Letters show women were politically engaged during the 1837-38 rebellions

April 10, 2017

In the 19th century, there was a sharp distinction between home life – a private domestic world that was essentially feminine – and the public life of business and politics, which was dominated by men.

In a new book, Mylène Bédard of Laval University demonstrates that the boundary between the two worlds was more permeable than it had been believed, particularly for women. By analyzing letters written by some of the women in the lives of the “Patriotes” – the leaders of the 1837-38 rebellions in Quebec – Bédard shows how these women were involved in the political world from which, officially, they were excluded.

Bédard’s book, Écrire en temps d’insurrections : Pratiques épistolaires et usages de la presse chez les femmes patriotes (1830-1840) (Writing during the insurrection : Letter-writing and newspaper use among Patriote women (1830-1840)) is the winner of a 2017 Canada Prize awarded by the Federation for the Humanities and Social Sciences.

Bédard says she chose the topic because she wanted to explore what she calls a blind spot in Quebec’s history – the contribution of women to the rebellions.

Many historians, she says, say the women of that time left little in the way of written records. But after a painstaking search through archives – and she invites other historians to go back to original sources – Bédard was able to unearth some 300 letters from five women with links to prominent Patriotes: Julie Bruneau-Papineau (wife of Patriote leader Louis-Joseph Papineau); Rosalie Papineau-Dessaules; Marguerite and Reine-Marie Harnois; and Marguerite Lacorne-Viger.

Her book presents an analysis of those letters. It shows that in addition to having political awareness, these women exerted influence, either to support a husband or to make demands of public authorities. The women of the time formed their opinions by reading newspapers. “The press was for them a springboard to political ideas,” explains Bédard.

And the opinions they formed were expressed in their letters, which were often written just after they had finished reading the morning papers. “It’s kind of like today, when you see something on Facebook and then you comment on it,” explains Bédard.

Julie Bruneau-Papineau, for example, wrote to her husband after reading that he had recently taken a stand on a burning issue of the day. She chastised him for not having talked to her about it, explaining that people in the town were asking her for information on the topic – information she was embarrassed to be unable to provide.

Politics is not the sole topic of the letter. The women also wrote of the children and the ups and downs of domestic life. But Bédard says she is struck by how these women wanted to broaden their world. “There was a desire to not remain silently within the private, domestic world.” she says. “There was a desire to not be excluded from the political arena.”

In fact, she says, the women were on the boundary between two worlds. They entertained each other with elegant dinners, while at the same time talking revolution.
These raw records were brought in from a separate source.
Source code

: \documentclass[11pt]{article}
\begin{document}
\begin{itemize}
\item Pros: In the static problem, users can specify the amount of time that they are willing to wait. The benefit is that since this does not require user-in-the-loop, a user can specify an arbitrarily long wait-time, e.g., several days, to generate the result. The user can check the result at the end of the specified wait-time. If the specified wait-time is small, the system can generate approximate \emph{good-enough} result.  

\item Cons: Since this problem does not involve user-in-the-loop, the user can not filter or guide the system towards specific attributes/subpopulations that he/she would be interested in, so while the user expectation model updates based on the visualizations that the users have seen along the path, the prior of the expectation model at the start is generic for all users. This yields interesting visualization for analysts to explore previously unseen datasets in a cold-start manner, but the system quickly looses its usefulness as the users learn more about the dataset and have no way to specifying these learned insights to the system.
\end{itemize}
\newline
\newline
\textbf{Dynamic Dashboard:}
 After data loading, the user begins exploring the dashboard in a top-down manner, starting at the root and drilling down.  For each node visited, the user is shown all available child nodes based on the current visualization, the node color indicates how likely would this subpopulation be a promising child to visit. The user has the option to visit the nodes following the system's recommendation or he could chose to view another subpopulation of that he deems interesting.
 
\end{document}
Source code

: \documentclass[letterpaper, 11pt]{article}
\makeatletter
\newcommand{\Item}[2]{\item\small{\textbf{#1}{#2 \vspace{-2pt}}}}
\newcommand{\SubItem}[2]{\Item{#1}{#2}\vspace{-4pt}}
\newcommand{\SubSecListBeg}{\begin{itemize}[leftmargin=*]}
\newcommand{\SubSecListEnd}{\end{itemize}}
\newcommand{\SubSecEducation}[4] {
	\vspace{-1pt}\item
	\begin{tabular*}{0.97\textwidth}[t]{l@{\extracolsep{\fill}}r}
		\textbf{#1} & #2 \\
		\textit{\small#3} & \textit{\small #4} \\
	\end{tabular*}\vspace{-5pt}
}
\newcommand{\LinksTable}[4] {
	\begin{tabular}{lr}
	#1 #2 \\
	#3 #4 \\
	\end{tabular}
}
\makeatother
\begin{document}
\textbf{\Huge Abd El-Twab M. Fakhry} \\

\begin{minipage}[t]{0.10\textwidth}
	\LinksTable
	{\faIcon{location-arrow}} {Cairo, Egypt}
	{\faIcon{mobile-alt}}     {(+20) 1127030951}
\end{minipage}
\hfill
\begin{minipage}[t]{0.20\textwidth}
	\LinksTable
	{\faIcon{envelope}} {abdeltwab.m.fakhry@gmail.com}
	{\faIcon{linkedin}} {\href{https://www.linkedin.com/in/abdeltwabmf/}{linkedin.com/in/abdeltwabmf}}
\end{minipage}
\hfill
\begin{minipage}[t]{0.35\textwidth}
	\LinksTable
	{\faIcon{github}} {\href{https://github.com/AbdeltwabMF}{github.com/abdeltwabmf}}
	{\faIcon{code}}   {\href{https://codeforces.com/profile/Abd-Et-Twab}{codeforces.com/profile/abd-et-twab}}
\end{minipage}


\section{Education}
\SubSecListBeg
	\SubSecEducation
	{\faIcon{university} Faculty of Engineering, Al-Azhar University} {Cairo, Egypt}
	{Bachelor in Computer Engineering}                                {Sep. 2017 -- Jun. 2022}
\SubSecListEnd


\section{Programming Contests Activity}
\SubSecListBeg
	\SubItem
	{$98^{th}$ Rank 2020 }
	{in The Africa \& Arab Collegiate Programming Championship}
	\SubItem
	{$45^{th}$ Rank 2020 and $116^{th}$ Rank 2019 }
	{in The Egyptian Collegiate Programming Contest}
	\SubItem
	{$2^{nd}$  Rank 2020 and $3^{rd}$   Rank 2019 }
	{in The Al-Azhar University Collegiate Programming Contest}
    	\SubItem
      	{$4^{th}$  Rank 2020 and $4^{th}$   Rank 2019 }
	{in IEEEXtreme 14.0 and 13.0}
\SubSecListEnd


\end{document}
“What fascinates me is that they kept one foot inside what was seen as acceptable for women, while taking advantage of the opportunity offered to them to expand the concept of feminine behaviour.”


Mylène Bédard is a professor in the Department of Literatures at Laval University and a membre of the Centre de recherche interuniversitaire sur la littérature et la culture québécoises. Her book, Écrire en temps d’insurrections : Pratiques épistolaires et usage de la presse chez les femmes patriotes (1830-1840) is published by Les Presses de l’Université de Montréal.